> **Directions**: When you reproduce the data, keep every word exactly as it stands and leave the pictures out.

> **Information provided**:
______

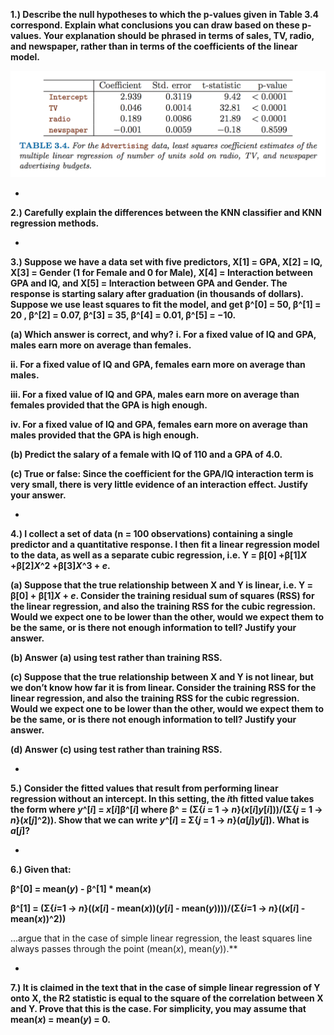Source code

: **1.) Describe the null hypotheses to which the p-values given in Table 3.4 correspond. Explain what conclusions you can draw based on these p-values. Your explanation should be phrased in terms of sales, TV, radio, and newspaper, rather than in terms of the coefficients of the linear model.**

![](../images/table-3-4.png)

-


**2.) Carefully explain the differences between the KNN classifier and KNN regression methods.**

-


**3.) Suppose we have a data set with five predictors, X[1] = GPA, X[2] = IQ, X[3] = Gender (1 for Female and 0 for Male), X[4] = Interaction between GPA and IQ, and X[5] = Interaction between GPA and Gender. The response is starting salary after graduation (in thousands of dollars). Suppose we use least squares to fit the model, and get β^[0] = 50, β^[1] = 20 , β^[2] = 0.07, β^[3] = 35, β^[4] = 0.01, β^[5] = −10.**

**(a) Which answer is correct, and why?**
**i. For a fixed value of IQ and GPA, males earn more on average than females.**

**ii. For a fixed value of IQ and GPA, females earn more on average than males.**

**iii. For a fixed value of IQ and GPA, males earn more on average than females provided that the GPA is high enough.**

**iv. For a fixed value of IQ and GPA, females earn more on average than males provided that the GPA is high enough.**

**(b) Predict the salary of a female with IQ of 110 and a GPA of 4.0.**

**(c) True or false: Since the coefficient for the GPA/IQ interaction term is very small, there is very little evidence of an interaction effect. Justify your answer.**

-


**4.) I collect a set of data (n = 100 observations) containing a single predictor and a quantitative response. I then fit a linear regression model to the data, as well as a separate cubic regression, i.e. Y = β[0] +β[1]*X* +β[2]*X*^2 +β[3]*X*^3 + *e*.**

**(a) Suppose that the true relationship between X and Y is linear, i.e. Y = β[0] + β[1]*X* + *e*. Consider the training residual sum of squares (RSS) for the linear regression, and also the training RSS for the cubic regression. Would we expect one to be lower than the other, would we expect them to be the same, or is there not enough information to tell? Justify your answer.**

**(b) Answer (a) using test rather than training RSS.**

**(c) Suppose that the true relationship between X and Y is not linear, but we don’t know how far it is from linear. Consider the training RSS for the linear regression, and also the training RSS for the cubic regression. Would we expect one to be lower than the other, would we expect them to be the same, or is there not enough information to tell? Justify your answer.**

**(d) Answer (c) using test rather than training RSS.**

-


**5.) Consider the fitted values that result from performing linear regression without an intercept. In this setting, the *i*th fitted value takes the form where *y*^[*i*] = *x*[*i*]β^[*i*] where β^ = (Σ{*i* = 1 -> *n*}(*x*[*i*]*y*[*i*]))/(Σ{*j* = 1 -> *n*}(*x*[*j*]^2)).  Show that we can write *y*^[*i*] = Σ{*j* = 1 -> *n*}(*a*[*j*]*y*[*j*]).  What is *a*[*j*]?**

-


**6.) Given that:**

**β^[0] = mean(*y*) - β^[1] * mean(*x*)**

**β^[1] = (Σ{*i*=1 -> *n*}((*x*[*i*] - mean(*x*))(*y*[*i*] - mean(*y*))))/(Σ{*i*=1 -> *n*}((*x*[*i*] - mean(*x*))^2))**

...argue that in the case of simple linear regression, the least squares line always passes through the point (mean(*x*), mean(*y*)).**

-


**7.) It is claimed in the text that in the case of simple linear regression of Y onto X, the R2 statistic is equal to the square of the correlation between X and Y. Prove that this is the case. For simplicity, you may assume that mean(*x*) = mean(*y*) = 0.**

______

> **Answer box**:
Source code

: **1.) Describe the null hypotheses to which the p-values given in Table 3.4 correspond. Explain what conclusions you can draw based on these p-values. Your explanation should be phrased in terms of sales, TV, radio, and newspaper, rather than in terms of the coefficients of the linear model.**

![](../images/table-3-4.png)

-


**2.) Carefully explain the differences between the KNN classifier and KNN regression methods.**

-


**3.) Suppose we have a data set with five predictors, X[1] = GPA, X[2] = IQ, X[3] = Gender (1 for Female and 0 for Male), X[4] = Interaction between GPA and IQ, and X[5] = Interaction between GPA and Gender. The response is starting salary after graduation (in thousands of dollars). Suppose we use least squares to fit the model, and get β^[0] = 50, β^[1] = 20 , β^[2] = 0.07, β^[3] = 35, β^[4] = 0.01, β^[5] = −10.**

**(a) Which answer is correct, and why?**
**i. For a fixed value of IQ and GPA, males earn more on average than females.**

**ii. For a fixed value of IQ and GPA, females earn more on average than males.**

**iii. For a fixed value of IQ and GPA, males earn more on average than females provided that the GPA is high enough.**

**iv. For a fixed value of IQ and GPA, females earn more on average than males provided that the GPA is high enough.**

**(b) Predict the salary of a female with IQ of 110 and a GPA of 4.0.**

**(c) True or false: Since the coefficient for the GPA/IQ interaction term is very small, there is very little evidence of an interaction effect. Justify your answer.**

-


**4.) I collect a set of data (n = 100 observations) containing a single predictor and a quantitative response. I then fit a linear regression model to the data, as well as a separate cubic regression, i.e. Y = β[0] +β[1]*X* +β[2]*X*^2 +β[3]*X*^3 + *e*.**

**(a) Suppose that the true relationship between X and Y is linear, i.e. Y = β[0] + β[1]*X* + *e*. Consider the training residual sum of squares (RSS) for the linear regression, and also the training RSS for the cubic regression. Would we expect one to be lower than the other, would we expect them to be the same, or is there not enough information to tell? Justify your answer.**

**(b) Answer (a) using test rather than training RSS.**

**(c) Suppose that the true relationship between X and Y is not linear, but we don’t know how far it is from linear. Consider the training RSS for the linear regression, and also the training RSS for the cubic regression. Would we expect one to be lower than the other, would we expect them to be the same, or is there not enough information to tell? Justify your answer.**

**(d) Answer (c) using test rather than training RSS.**

-


**5.) Consider the fitted values that result from performing linear regression without an intercept. In this setting, the *i*th fitted value takes the form where *y*^[*i*] = *x*[*i*]β^[*i*] where β^ = (Σ{*i* = 1 -> *n*}(*x*[*i*]*y*[*i*]))/(Σ{*j* = 1 -> *n*}(*x*[*j*]^2)).  Show that we can write *y*^[*i*] = Σ{*j* = 1 -> *n*}(*a*[*j*]*y*[*j*]).  What is *a*[*j*]?**

-


**6.) Given that:**

**β^[0] = mean(*y*) - β^[1] * mean(*x*)**

**β^[1] = (Σ{*i*=1 -> *n*}((*x*[*i*] - mean(*x*))(*y*[*i*] - mean(*y*))))/(Σ{*i*=1 -> *n*}((*x*[*i*] - mean(*x*))^2))**

...argue that in the case of simple linear regression, the least squares line always passes through the point (mean(*x*), mean(*y*)).**

-


**7.) It is claimed in the text that in the case of simple linear regression of Y onto X, the R2 statistic is equal to the square of the correlation between X and Y. Prove that this is the case. For simplicity, you may assume that mean(*x*) = mean(*y*) = 0.**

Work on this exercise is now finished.